Boundaries are about rights and safety. They acknowledge the way things should be, and set solid, realistic, impersonal repercussions for specific failures. It's inherently different, though, to set repercussions based off your own behavior, rather than someone else's. Let me enter devil's advocate mode to address why boundaries made by addicts might not work for themselves:

  • Setting boundaries for yourself is like hiring a guard that has a track record of letting in thieves. I agree, though the difference is the timing and the back-up support. The kinds of boundaries I set below are for much earlier in my addiction cycle than anything I've tried in the past. I'm not trying to force myself not to relapse...I'm setting goals and consequences, from a place of strength, that use other travelers to help get me back on the road to recovery when I start to wander near the edge. 
  • How can you trust yourself to follow through?
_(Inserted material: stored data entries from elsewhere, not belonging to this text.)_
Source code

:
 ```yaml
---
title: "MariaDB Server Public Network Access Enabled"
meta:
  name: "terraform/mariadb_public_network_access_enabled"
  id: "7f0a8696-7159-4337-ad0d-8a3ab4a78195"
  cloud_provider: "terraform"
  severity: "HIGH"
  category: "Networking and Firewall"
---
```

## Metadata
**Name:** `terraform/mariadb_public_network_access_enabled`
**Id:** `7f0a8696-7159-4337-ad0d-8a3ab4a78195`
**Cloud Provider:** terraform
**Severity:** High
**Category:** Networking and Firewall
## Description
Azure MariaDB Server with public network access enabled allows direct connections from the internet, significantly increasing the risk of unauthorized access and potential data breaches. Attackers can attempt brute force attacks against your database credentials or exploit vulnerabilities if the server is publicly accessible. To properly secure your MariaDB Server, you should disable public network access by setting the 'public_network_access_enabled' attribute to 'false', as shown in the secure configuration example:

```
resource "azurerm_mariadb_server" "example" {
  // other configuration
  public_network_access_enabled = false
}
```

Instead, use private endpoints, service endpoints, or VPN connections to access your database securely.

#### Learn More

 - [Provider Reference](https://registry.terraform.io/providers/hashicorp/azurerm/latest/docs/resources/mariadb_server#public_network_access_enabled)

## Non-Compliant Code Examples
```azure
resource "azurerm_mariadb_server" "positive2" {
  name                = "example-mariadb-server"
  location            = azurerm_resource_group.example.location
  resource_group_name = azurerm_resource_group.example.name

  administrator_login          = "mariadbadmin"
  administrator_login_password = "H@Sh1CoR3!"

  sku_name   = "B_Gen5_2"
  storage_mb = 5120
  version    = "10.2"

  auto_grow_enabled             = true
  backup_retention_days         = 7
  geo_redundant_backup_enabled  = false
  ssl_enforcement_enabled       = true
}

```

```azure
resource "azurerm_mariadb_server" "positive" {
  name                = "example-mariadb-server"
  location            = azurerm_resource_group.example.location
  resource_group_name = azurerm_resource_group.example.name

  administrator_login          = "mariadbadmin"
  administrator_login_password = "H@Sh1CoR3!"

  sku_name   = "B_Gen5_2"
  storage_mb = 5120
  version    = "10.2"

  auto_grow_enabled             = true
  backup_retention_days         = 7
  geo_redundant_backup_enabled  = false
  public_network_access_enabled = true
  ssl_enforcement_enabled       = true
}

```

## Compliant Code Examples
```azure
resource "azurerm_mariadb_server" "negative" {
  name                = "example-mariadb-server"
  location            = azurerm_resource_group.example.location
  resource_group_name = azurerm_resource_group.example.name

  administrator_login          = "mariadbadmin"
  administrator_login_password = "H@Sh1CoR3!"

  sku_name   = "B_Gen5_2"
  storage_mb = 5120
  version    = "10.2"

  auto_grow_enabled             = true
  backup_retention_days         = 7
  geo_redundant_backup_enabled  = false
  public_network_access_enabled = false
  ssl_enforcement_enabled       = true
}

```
I know there are times when I can't trust myself to make the right decision. When I feel myself going down that side-path to nowhere I know I need to stop moving until I get help and find my bearings. When I realize I'm not moving in the right direction, I (believe I) still have enough control to respond by putting more distance between me and the problem action. I view this like the "Panic! Disable Internet Access..." feature for Covenant Eyes (which, when clicked on, will disconnect your computer from the internet for 20 or so minutes). The only difference is that this is for my life. After I've stopped and/or reached out, I'm confident Heavenly Father will help me start moving in the right direction again.
  • Are these universal truths you're tapping into, or are they just for you? These boundaries are very personalized--they're based on my understanding of what need to be safe, and on what works well for me. For example, I have a few "no entertainment for a week" repercussions, which might sound unrealistic to some people. I know it's important to find ways to relax...I'm just becoming more and more convinced that relaxing in front of some kind of screen isn't a good idea for me. I spent the first month after confessing to my wife again completely without screen time (besides weekly movie night). And far from having a mental breakdown with no relaxation outlet, it was a great and challenging experience.
  • Is creating boundaries for yourself a sign that you're forming multiple personalities? I think everyone has opposing sides within their natures. Everyone is a roiling storm of self-destructive tendencies and godly attributes. I think it's a good idea to have a healthy dose of mistrust for yourself. Some people can be trusted to control themselves automatically; I've given up that ability in this area of my life. 

Anyways, here goes:

Boundary #1: I will not watch/play any form of entertainment that is *unacceptably triggering. If I feel that part of my desire to watch/play something is to be sexually stimulated, I will cut myself off from all entertainment for at least a week to give myself time to gain a clearer perspective of my motives and self-control.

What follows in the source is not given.